▶ Exercise
Every line below from the one with "warehouse manager gives" through the one with "результаты тестирования DML](../imgs/screens/lab11/6.jpg)" is to be repeated exactly, with no picture among them.

▶ Supplied records

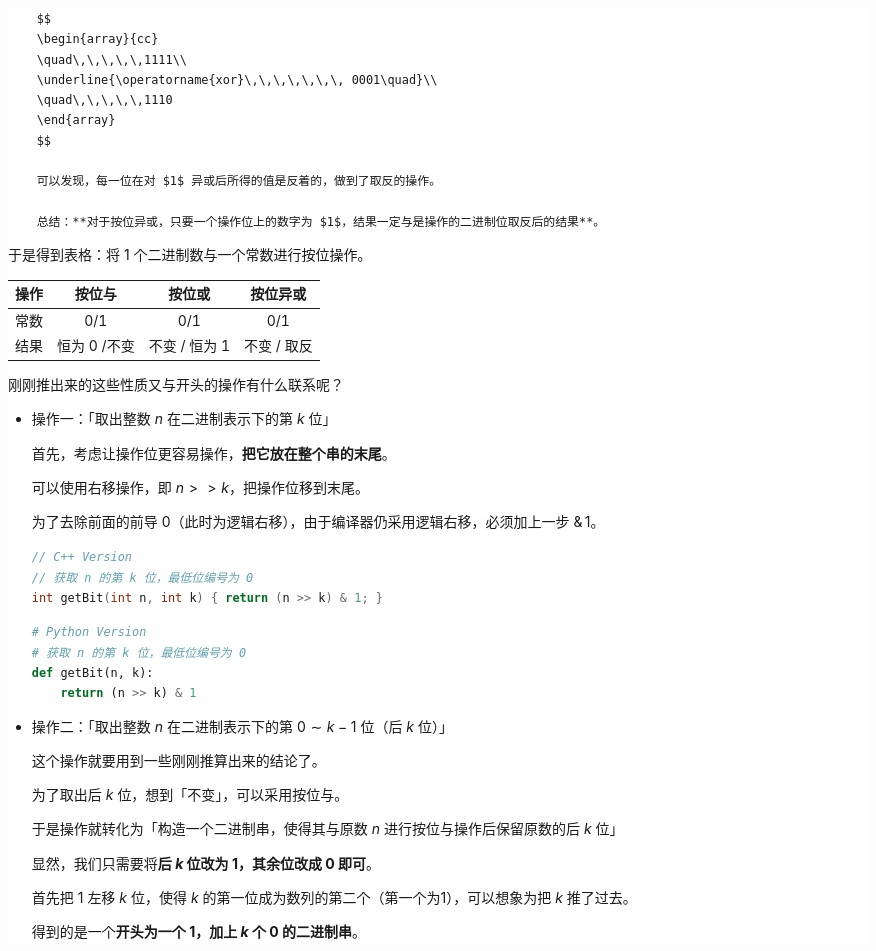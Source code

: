         $$
        \begin{array}{cc}
        \quad\,\,\,\,\,1111\\
        \underline{\operatorname{xor}\,\,\,\,\,\,\, 0001\quad}\\
        \quad\,\,\,\,\,1110
        \end{array}
        $$

        可以发现，每一位在对 $1$ 异或后所得的值是反着的，做到了取反的操作。

        总结：**对于按位异或，只要一个操作位上的数字为 $1$，结果一定与是操作的二进制位取反后的结果**。

于是得到表格：将 $1$ 个二进制数与一个常数进行按位操作。

| 操作 | 按位与  |   按位或   |    按位异或     |
| :------: | :------: | :-------------: | :-------------------------: |
| 常数 |  0/1   |        0/1       |        0/1      |
| 结果   |  恒为 $0$ /不变 |   不变 / 恒为 $1$    |   不变 / 取反     |

刚刚推出来的这些性质又与开头的操作有什么联系呢？

- 操作一：「取出整数 $n$ 在二进制表示下的第 $k$ 位」

    首先，考虑让操作位更容易操作，**把它放在整个串的末尾**。

    可以使用右移操作，即 $n >> k$，把操作位移到末尾。

    为了去除前面的前导 $0$（此时为逻辑右移），由于编译器仍采用逻辑右移，必须加上一步 $\&\,1$。

    ```cpp
    // C++ Version
    // 获取 n 的第 k 位，最低位编号为 0
    int getBit(int n, int k) { return (n >> k) & 1; }
    ```

    ```py
    # Python Version
    # 获取 n 的第 k 位，最低位编号为 0
    def getBit(n, k):
        return (n >> k) & 1
    ```

- 操作二：「取出整数 $n$ 在二进制表示下的第 $0\sim k - 1$ 位（后 $k$ 位）」

    这个操作就要用到一些刚刚推算出来的结论了。

    为了取出后 $k$ 位，想到「不变」，可以采用按位与。

    于是操作就转化为「构造一个二进制串，使得其与原数 $n$ 进行按位与操作后保留原数的后 $k$ 位」

    显然，我们只需要将**后 $k$ 位改为 $1$，其余位改成 $0$ 即可**。

    首先把 $1$ 左移 $k$ 位，使得 $k$ 的第一位成为数列的第二个（第一个为$1$），可以想象为把 $k$ 推了过去。

    得到的是一个**开头为一个 $1$，加上 $k$ 个 $0$ 的二进制串**。

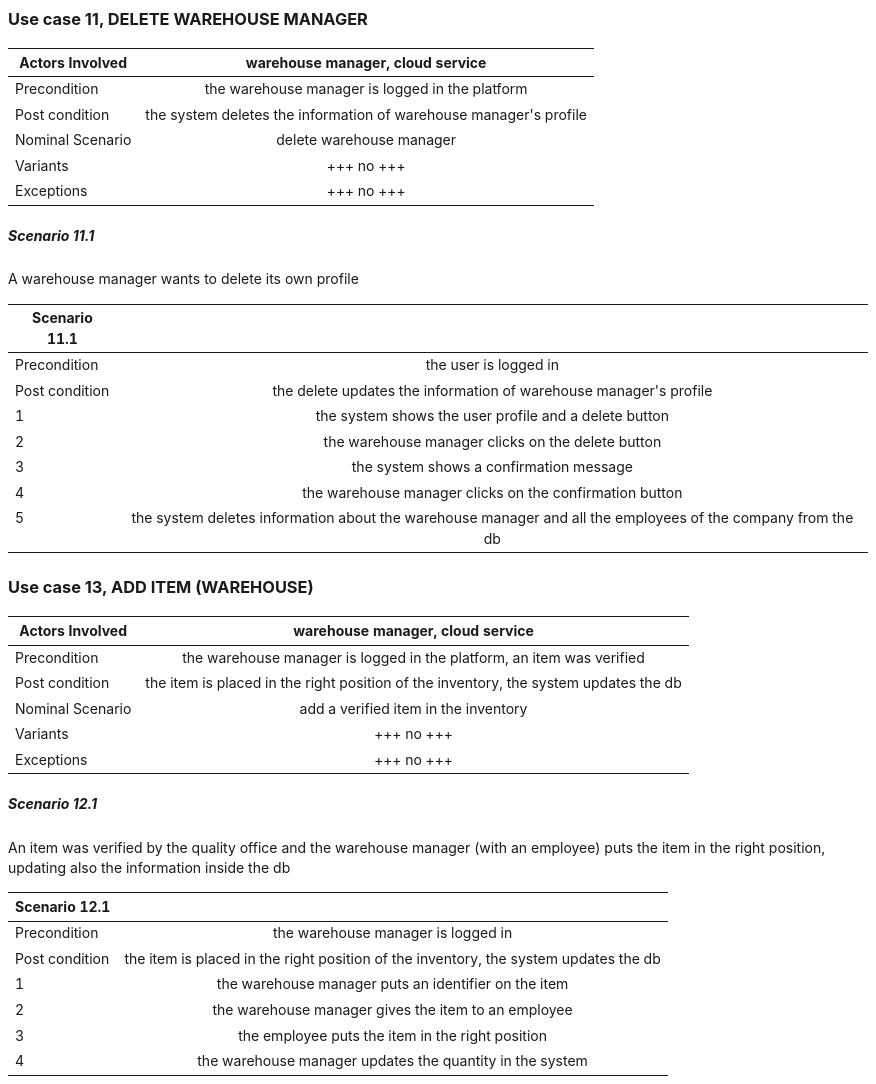 ### Use case 11, DELETE WAREHOUSE MANAGER

| Actors Involved  |                 warehouse manager, cloud service                  |
| ---------------- | :---------------------------------------------------------------: |
| Precondition     |          the warehouse manager is logged in the platform          |
| Post condition   | the system deletes the information of warehouse manager's profile |
| Nominal Scenario |                     delete warehouse manager                      |
| Variants         |                            +++ no +++                             |
| Exceptions       |                            +++ no +++                             |

##### Scenario 11.1

A warehouse manager wants to delete its own profile

| Scenario 11.1  |                                                                                                             |
| -------------- | :---------------------------------------------------------------------------------------------------------: |
| Precondition   |                                            the user is logged in                                            |
| Post condition |                      the delete updates the information of warehouse manager's profile                      |
| 1              |                            the system shows the user profile and a delete button                            |
| 2              |                              the warehouse manager clicks on the delete button                              |
| 3              |                                   the system shows a confirmation message                                   |
| 4              |                           the warehouse manager clicks on the confirmation button                           |
| 5              | the system deletes information about the warehouse manager and all the employees of the company from the db |

### Use case 13, ADD ITEM (WAREHOUSE)

| Actors Involved  |                           warehouse manager, cloud service                           |
| ---------------- | :----------------------------------------------------------------------------------: |
| Precondition     |        the warehouse manager is logged in the platform, an item was verified         |
| Post condition   | the item is placed in the right position of the inventory, the system updates the db |
| Nominal Scenario |                         add a verified item in the inventory                         |
| Variants         |                                      +++ no +++                                      |
| Exceptions       |                                      +++ no +++                                      |

##### Scenario 12.1

An item was verified by the quality office and the warehouse manager (with an employee) puts the item in the right position, updating also the information inside the db

| Scenario 12.1  |                                                                                      |
| -------------- | :----------------------------------------------------------------------------------: |
| Precondition   |                          the warehouse manager is logged in                          |
| Post condition | the item is placed in the right position of the inventory, the system updates the db |
| 1              |                 the warehouse manager puts an identifier on the item                 |
| 2              |                 the warehouse manager gives the item to an employee                  |
| 3              |                   the employee puts the item in the right position                   |
| 4              |               the warehouse manager updates the quantity in the system               |
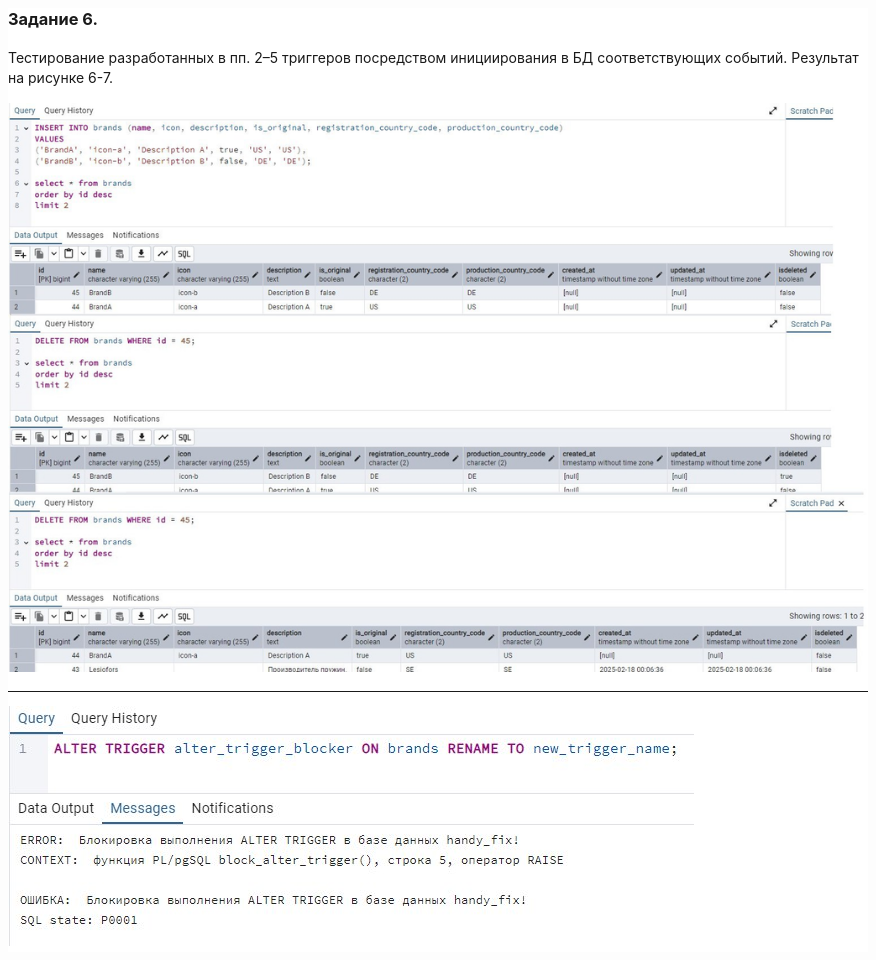 ### Задание 6.

Тестирование разработанных в пп. 2–5 триггеров посредством инициирования в БД соответствующих событий. Результат на рисунке 6-7.

![Рисунок 6 – результаты тестирования DML](../imgs/screens/lab11/6.jpg)

---

![Рисунок 7 – результаты тестирования DDL](../imgs/screens/lab11/7.jpg)

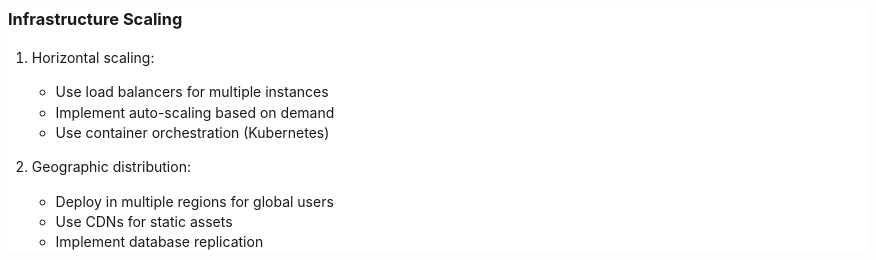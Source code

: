 ### Infrastructure Scaling
1. Horizontal scaling:
   - Use load balancers for multiple instances
   - Implement auto-scaling based on demand
   - Use container orchestration (Kubernetes)

2. Geographic distribution:
   - Deploy in multiple regions for global users
   - Use CDNs for static assets
   - Implement database replication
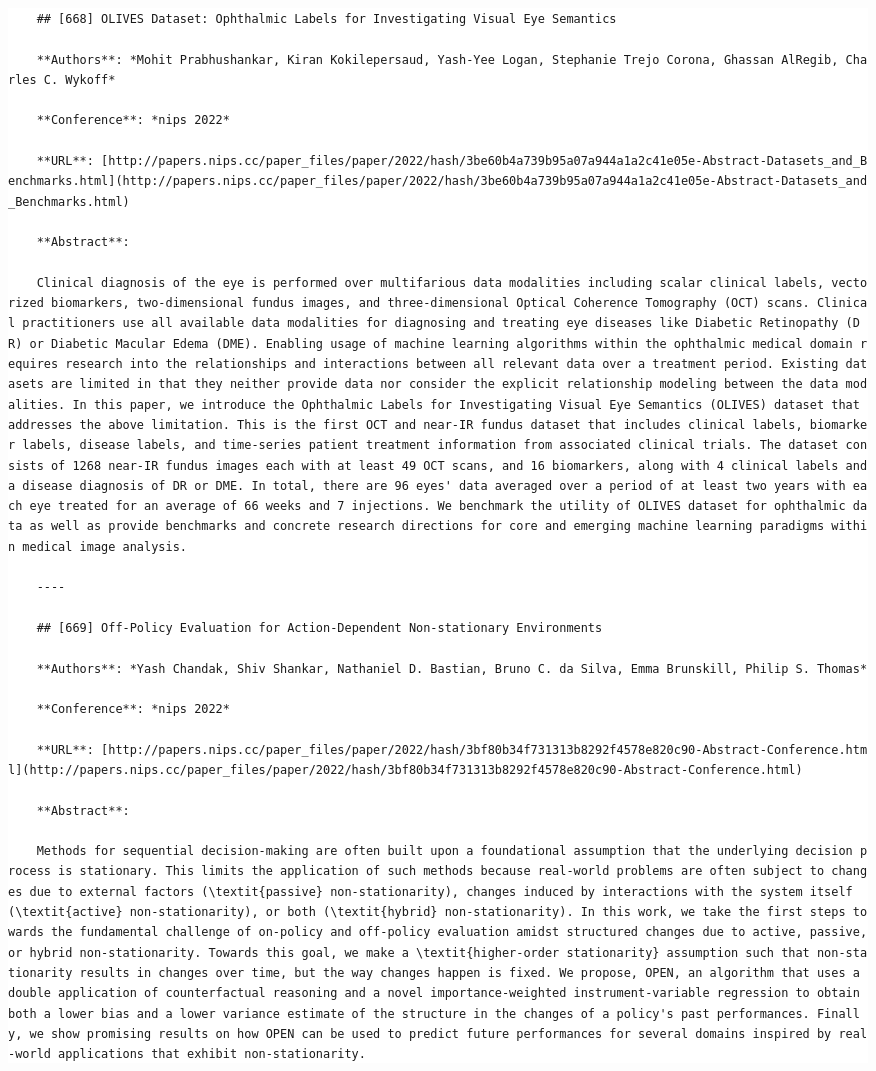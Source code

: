         ## [668] OLIVES Dataset: Ophthalmic Labels for Investigating Visual Eye Semantics

        **Authors**: *Mohit Prabhushankar, Kiran Kokilepersaud, Yash-Yee Logan, Stephanie Trejo Corona, Ghassan AlRegib, Charles C. Wykoff*

        **Conference**: *nips 2022*

        **URL**: [http://papers.nips.cc/paper_files/paper/2022/hash/3be60b4a739b95a07a944a1a2c41e05e-Abstract-Datasets_and_Benchmarks.html](http://papers.nips.cc/paper_files/paper/2022/hash/3be60b4a739b95a07a944a1a2c41e05e-Abstract-Datasets_and_Benchmarks.html)

        **Abstract**:

        Clinical diagnosis of the eye is performed over multifarious data modalities including scalar clinical labels, vectorized biomarkers, two-dimensional fundus images, and three-dimensional Optical Coherence Tomography (OCT) scans. Clinical practitioners use all available data modalities for diagnosing and treating eye diseases like Diabetic Retinopathy (DR) or Diabetic Macular Edema (DME). Enabling usage of machine learning algorithms within the ophthalmic medical domain requires research into the relationships and interactions between all relevant data over a treatment period. Existing datasets are limited in that they neither provide data nor consider the explicit relationship modeling between the data modalities. In this paper, we introduce the Ophthalmic Labels for Investigating Visual Eye Semantics (OLIVES) dataset that addresses the above limitation. This is the first OCT and near-IR fundus dataset that includes clinical labels, biomarker labels, disease labels, and time-series patient treatment information from associated clinical trials. The dataset consists of 1268 near-IR fundus images each with at least 49 OCT scans, and 16 biomarkers, along with 4 clinical labels and a disease diagnosis of DR or DME. In total, there are 96 eyes' data averaged over a period of at least two years with each eye treated for an average of 66 weeks and 7 injections. We benchmark the utility of OLIVES dataset for ophthalmic data as well as provide benchmarks and concrete research directions for core and emerging machine learning paradigms within medical image analysis.

        ----

        ## [669] Off-Policy Evaluation for Action-Dependent Non-stationary Environments

        **Authors**: *Yash Chandak, Shiv Shankar, Nathaniel D. Bastian, Bruno C. da Silva, Emma Brunskill, Philip S. Thomas*

        **Conference**: *nips 2022*

        **URL**: [http://papers.nips.cc/paper_files/paper/2022/hash/3bf80b34f731313b8292f4578e820c90-Abstract-Conference.html](http://papers.nips.cc/paper_files/paper/2022/hash/3bf80b34f731313b8292f4578e820c90-Abstract-Conference.html)

        **Abstract**:

        Methods for sequential decision-making are often built upon a foundational assumption that the underlying decision process is stationary. This limits the application of such methods because real-world problems are often subject to changes due to external factors (\textit{passive} non-stationarity), changes induced by interactions with the system itself (\textit{active} non-stationarity), or both (\textit{hybrid} non-stationarity). In this work, we take the first steps towards the fundamental challenge of on-policy and off-policy evaluation amidst structured changes due to active, passive, or hybrid non-stationarity. Towards this goal, we make a \textit{higher-order stationarity} assumption such that non-stationarity results in changes over time, but the way changes happen is fixed. We propose, OPEN, an algorithm that uses a double application of counterfactual reasoning and a novel importance-weighted instrument-variable regression to obtain both a lower bias and a lower variance estimate of the structure in the changes of a policy's past performances. Finally, we show promising results on how OPEN can be used to predict future performances for several domains inspired by real-world applications that exhibit non-stationarity.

▶ Task answer
| 2              |                 the warehouse manager gives the item to an employee                  |
| 3              |                   the employee puts the item in the right position                   |
| 4              |               the warehouse manager updates the quantity in the system               |
 ### Задание 6.

Тестирование разработанных в пп. 2–5 триггеров посредством инициирования в БД соответствующих событий. Результат на рисунке 6-7.

![Рисунок 6 – результаты тестирования DML](../imgs/screens/lab11/6.jpg)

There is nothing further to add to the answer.